Assessing Claims in Education

CLAIMS

Statements which present themselves as being true, but the truth of which we cannot be certain, are called claims. It is important to consider how to treat such claims and how far they can be trusted. In order to do so, you need to analyse the thinking behind such claims.

Beware of claims that are “too good to be true”

It is more compelling to hear of an educational intervention that will increase outcomes by 80% rather than 5%, or that is “guaranteed to work” – but often claims which make bold promises are precisely the sorts of claims to be sceptical of. Whenever you are presented with a claim that promises ‘certain’ results, or huge improvements, remember that large, dramatic effects of interventions are rare, and interventions can cause harms as well as benefits.

Amelia is reading about ‘Neuro-Move’, an intervention which teaches students a number of simple physical activities to be performed during lessons. The intervention claims these exercises ‘integrate body and mind’ and bring about ‘rapid and dramatic improvements’ across a range of outcomes, including concentration, memory, reading, writing, organising, listening, physical coordination, and more. On the basis that it ‘sounds too good to be true’ she decides to look more closely into the evidence before considering the intervention for her school.

Check that claims are based on sound logic – watch out for faulty assumptions

Although professional judgement and beliefs are an important and inevitable factor when making decisions, they are not, by themselves, a reliable predictor of impact.

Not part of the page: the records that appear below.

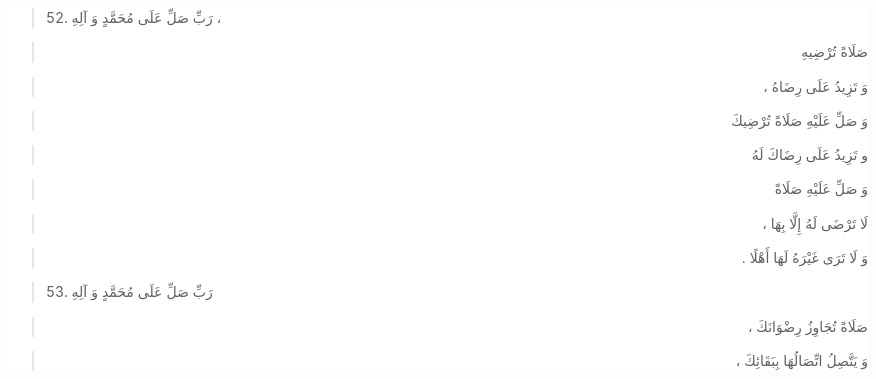> 52. رَبِّ صَلِّ عَلَى مُحَمَّدٍ وَ آلِهِ ،

<blockquote dir="rtl">
  <p>
صَلَاةً تُرْضِيهِ
  </p>
</blockquote>

<blockquote dir="rtl">
  <p>
وَ تَزِيدُ عَلَى رِضَاهُ ،
  </p>
</blockquote>

<blockquote dir="rtl">
  <p>
وَ صَلِّ عَلَيْهِ صَلَاةً تُرْضِيكَ
  </p>
</blockquote>

<blockquote dir="rtl">
  <p>
و تَزِيدُ عَلَى رِضَاكَ لَهُ
  </p>
</blockquote>

<blockquote dir="rtl">
  <p>
وَ صَلِّ عَلَيْهِ صَلَاةً
  </p>
</blockquote>

<blockquote dir="rtl">
  <p>
لَا تَرْضَى لَهُ إِلَّا بِهَا ،
  </p>
</blockquote>

<blockquote dir="rtl">
  <p>
وَ لَا تَرَى غَيْرَهُ لَهَا أَهْلًا .
  </p>
</blockquote>

> 53. رَبِّ صَلِّ عَلَى مُحَمَّدٍ وَ آلِهِ

<blockquote dir="rtl">
  <p>
صَلَاةً تُجَاوِزُ رِضْوَانَكَ ،
  </p>
</blockquote>

<blockquote dir="rtl">
  <p>
وَ يَتَّصِلُ اتِّصَالُهَا بِبَقَائِكَ ،
  </p>
</blockquote>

Whilst there may be some logic to support a claim, remember that some ways of thinking – while psychologically persuasive – are nevertheless flawed. There are lots of ways in which we are prone to making biased judgments. Watch out for faulty assumptions such as: assuming that just because something is new it is bound to be good; or conversely, that because an approach or product is widely used or well-established it must be beneficial. Likewise, don’t assume that increasing the amount of an intervention or strategy will necessarily increase the impact – there may be lost opportunities in overlooking alternative, potentially more beneficial, approaches.

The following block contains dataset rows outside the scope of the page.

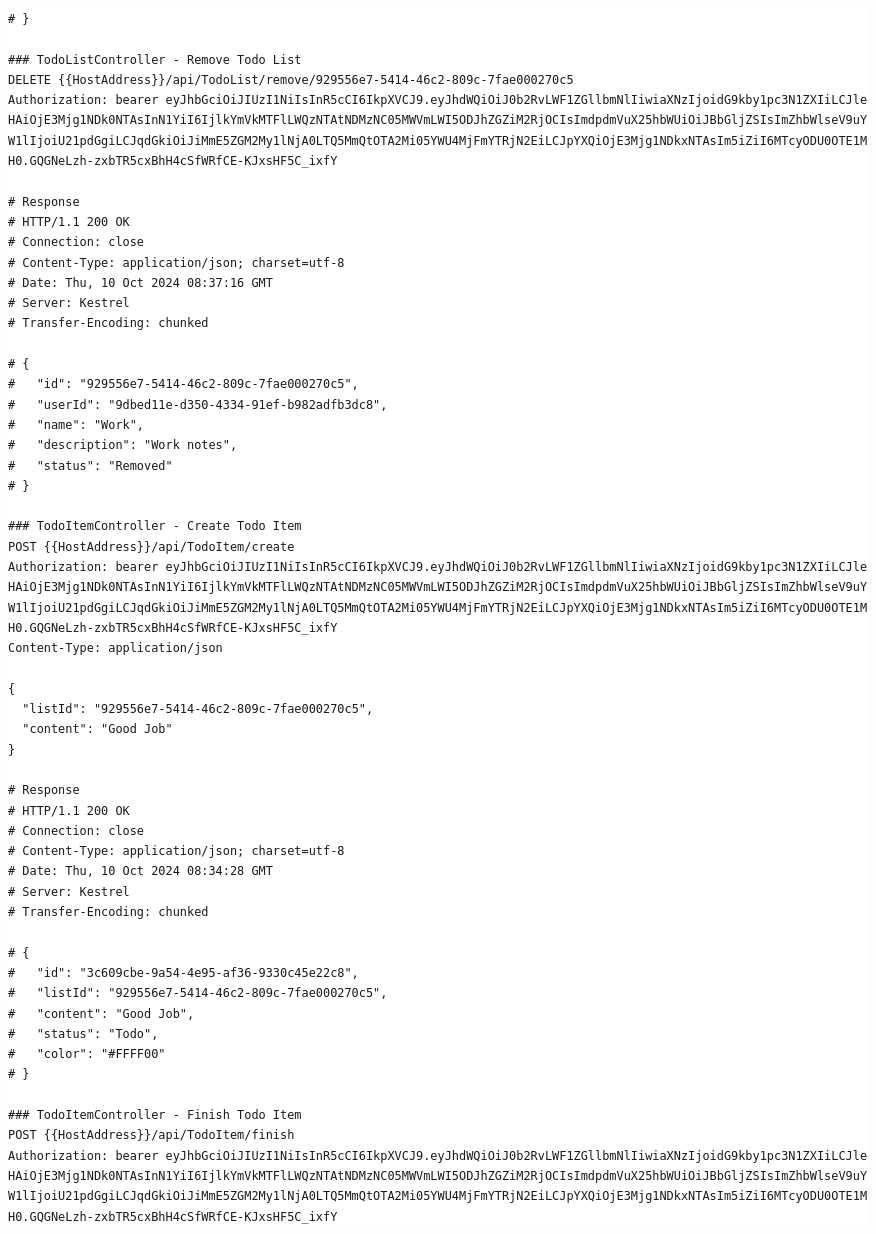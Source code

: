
 ```http
# }

### TodoListController - Remove Todo List
DELETE {{HostAddress}}/api/TodoList/remove/929556e7-5414-46c2-809c-7fae000270c5
Authorization: bearer eyJhbGciOiJIUzI1NiIsInR5cCI6IkpXVCJ9.eyJhdWQiOiJ0b2RvLWF1ZGllbmNlIiwiaXNzIjoidG9kby1pc3N1ZXIiLCJleHAiOjE3Mjg1NDk0NTAsInN1YiI6IjlkYmVkMTFlLWQzNTAtNDMzNC05MWVmLWI5ODJhZGZiM2RjOCIsImdpdmVuX25hbWUiOiJBbGljZSIsImZhbWlseV9uYW1lIjoiU21pdGgiLCJqdGkiOiJiMmE5ZGM2My1lNjA0LTQ5MmQtOTA2Mi05YWU4MjFmYTRjN2EiLCJpYXQiOjE3Mjg1NDkxNTAsIm5iZiI6MTcyODU0OTE1MH0.GQGNeLzh-zxbTR5cxBhH4cSfWRfCE-KJxsHF5C_ixfY

# Response
# HTTP/1.1 200 OK
# Connection: close
# Content-Type: application/json; charset=utf-8
# Date: Thu, 10 Oct 2024 08:37:16 GMT
# Server: Kestrel
# Transfer-Encoding: chunked

# {
#   "id": "929556e7-5414-46c2-809c-7fae000270c5",
#   "userId": "9dbed11e-d350-4334-91ef-b982adfb3dc8",
#   "name": "Work",
#   "description": "Work notes",
#   "status": "Removed"
# }

### TodoItemController - Create Todo Item
POST {{HostAddress}}/api/TodoItem/create
Authorization: bearer eyJhbGciOiJIUzI1NiIsInR5cCI6IkpXVCJ9.eyJhdWQiOiJ0b2RvLWF1ZGllbmNlIiwiaXNzIjoidG9kby1pc3N1ZXIiLCJleHAiOjE3Mjg1NDk0NTAsInN1YiI6IjlkYmVkMTFlLWQzNTAtNDMzNC05MWVmLWI5ODJhZGZiM2RjOCIsImdpdmVuX25hbWUiOiJBbGljZSIsImZhbWlseV9uYW1lIjoiU21pdGgiLCJqdGkiOiJiMmE5ZGM2My1lNjA0LTQ5MmQtOTA2Mi05YWU4MjFmYTRjN2EiLCJpYXQiOjE3Mjg1NDkxNTAsIm5iZiI6MTcyODU0OTE1MH0.GQGNeLzh-zxbTR5cxBhH4cSfWRfCE-KJxsHF5C_ixfY
Content-Type: application/json

{
  "listId": "929556e7-5414-46c2-809c-7fae000270c5",
  "content": "Good Job"
}

# Response
# HTTP/1.1 200 OK
# Connection: close
# Content-Type: application/json; charset=utf-8
# Date: Thu, 10 Oct 2024 08:34:28 GMT
# Server: Kestrel
# Transfer-Encoding: chunked

# {
#   "id": "3c609cbe-9a54-4e95-af36-9330c45e22c8",
#   "listId": "929556e7-5414-46c2-809c-7fae000270c5",
#   "content": "Good Job",
#   "status": "Todo",
#   "color": "#FFFF00"
# }

### TodoItemController - Finish Todo Item
POST {{HostAddress}}/api/TodoItem/finish
Authorization: bearer eyJhbGciOiJIUzI1NiIsInR5cCI6IkpXVCJ9.eyJhdWQiOiJ0b2RvLWF1ZGllbmNlIiwiaXNzIjoidG9kby1pc3N1ZXIiLCJleHAiOjE3Mjg1NDk0NTAsInN1YiI6IjlkYmVkMTFlLWQzNTAtNDMzNC05MWVmLWI5ODJhZGZiM2RjOCIsImdpdmVuX25hbWUiOiJBbGljZSIsImZhbWlseV9uYW1lIjoiU21pdGgiLCJqdGkiOiJiMmE5ZGM2My1lNjA0LTQ5MmQtOTA2Mi05YWU4MjFmYTRjN2EiLCJpYXQiOjE3Mjg1NDkxNTAsIm5iZiI6MTcyODU0OTE1MH0.GQGNeLzh-zxbTR5cxBhH4cSfWRfCE-KJxsHF5C_ixfY
```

Yusuf’s school encourages teachers to match lesson activities to a pupil’s preferred ‘learning style’. When he asks about it, he is told that lots of teachers believe it to be effective and the school has planned lessons in this way for many years. On the basis that ‘we’ve always done it this way’ isn’t a reliable basis for judging effectiveness of an intervention, Yusuf decides to investigate the evidence.

Another common error is to assume that just because something is associated with a particular outcome it caused it to occur. It is entirely possible that the relationship is coincidental. Identifying the causal impact of an intervention depends on making fair comparisons with alternative approaches, including not doing the intervention (see Comparisons below).

Zainab and Owen are colleagues within the same school. The school has recently had an ‘aspirations week’ focused on extra-curricular activities intended to help pupils develop the attitudes and behaviours to support them achieving well in school. Owen believes the intervention to be a success, as following the intervention there was an increase in school attendance and a reduction in lateness. Zainab is less certain, arguing that these changes might be due to other factors, including recent parents’ evenings and the start of revision sessions for year groups doing exams. She argues that a fairer comparison would need to be made to judge whether ‘aspirations week’ caused these changes.

Check that claims are based on more than personal experience

The fact that someone else believes in an intervention, or reports to have had a good experience with it, does not necessarily mean it is better than an alternative. We have a natural tendency to overestimate the effects of the interventions that we invest time, effort and money in, meaning personal anecdotes and experiences are not necessarily a reliable basis for judging their impact.

Watch out for claims where the person stating the claim may have a vested interest in you believing it, such as a financial interest in an education programme. Even if an intervention is endorsed by an expert or authority figure, don’t rely solely on their opinion – look for evidence from fair comparisons to support that claim (see Comparisons below).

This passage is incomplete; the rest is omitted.